▸ **Data excerpts**:
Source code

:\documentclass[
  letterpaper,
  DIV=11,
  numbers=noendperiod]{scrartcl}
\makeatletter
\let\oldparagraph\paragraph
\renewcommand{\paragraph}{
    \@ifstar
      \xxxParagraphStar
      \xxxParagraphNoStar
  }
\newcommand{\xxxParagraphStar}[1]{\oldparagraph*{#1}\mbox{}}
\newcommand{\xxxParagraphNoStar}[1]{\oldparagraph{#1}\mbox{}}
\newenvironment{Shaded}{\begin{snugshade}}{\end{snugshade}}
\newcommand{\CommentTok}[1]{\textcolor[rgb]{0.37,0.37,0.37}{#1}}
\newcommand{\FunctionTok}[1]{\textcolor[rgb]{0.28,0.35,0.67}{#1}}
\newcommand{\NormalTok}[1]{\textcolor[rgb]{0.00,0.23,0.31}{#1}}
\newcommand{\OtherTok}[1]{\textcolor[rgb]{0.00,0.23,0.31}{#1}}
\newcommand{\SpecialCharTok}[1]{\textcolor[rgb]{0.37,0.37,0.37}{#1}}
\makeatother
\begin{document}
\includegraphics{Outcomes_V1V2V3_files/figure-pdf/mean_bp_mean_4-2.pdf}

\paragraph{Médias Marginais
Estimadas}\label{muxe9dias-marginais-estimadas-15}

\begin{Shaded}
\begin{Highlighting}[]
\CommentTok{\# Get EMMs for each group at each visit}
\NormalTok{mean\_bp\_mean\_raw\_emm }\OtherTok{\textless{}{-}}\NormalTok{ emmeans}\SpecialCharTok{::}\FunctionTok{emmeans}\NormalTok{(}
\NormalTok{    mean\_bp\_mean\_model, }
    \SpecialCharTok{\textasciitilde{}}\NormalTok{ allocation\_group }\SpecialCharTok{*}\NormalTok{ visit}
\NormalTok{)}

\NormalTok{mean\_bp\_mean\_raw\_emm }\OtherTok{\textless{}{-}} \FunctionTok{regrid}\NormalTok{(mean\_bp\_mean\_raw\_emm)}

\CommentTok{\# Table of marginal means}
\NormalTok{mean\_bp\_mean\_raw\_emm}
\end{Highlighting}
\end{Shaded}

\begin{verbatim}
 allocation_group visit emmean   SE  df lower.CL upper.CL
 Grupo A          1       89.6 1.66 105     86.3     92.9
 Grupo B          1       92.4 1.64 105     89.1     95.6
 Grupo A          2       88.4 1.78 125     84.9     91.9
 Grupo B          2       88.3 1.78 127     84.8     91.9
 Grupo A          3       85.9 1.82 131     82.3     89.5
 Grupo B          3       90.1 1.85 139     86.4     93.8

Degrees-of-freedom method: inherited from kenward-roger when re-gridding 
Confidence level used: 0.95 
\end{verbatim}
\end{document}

▸ **Activity**: Show each line in the entries that holds the string "Shaded".

▸ **Task response**:
\newenvironment{Shaded}{\begin{snugshade}}{\end{snugshade}}
\begin{Shaded}
\end{Shaded}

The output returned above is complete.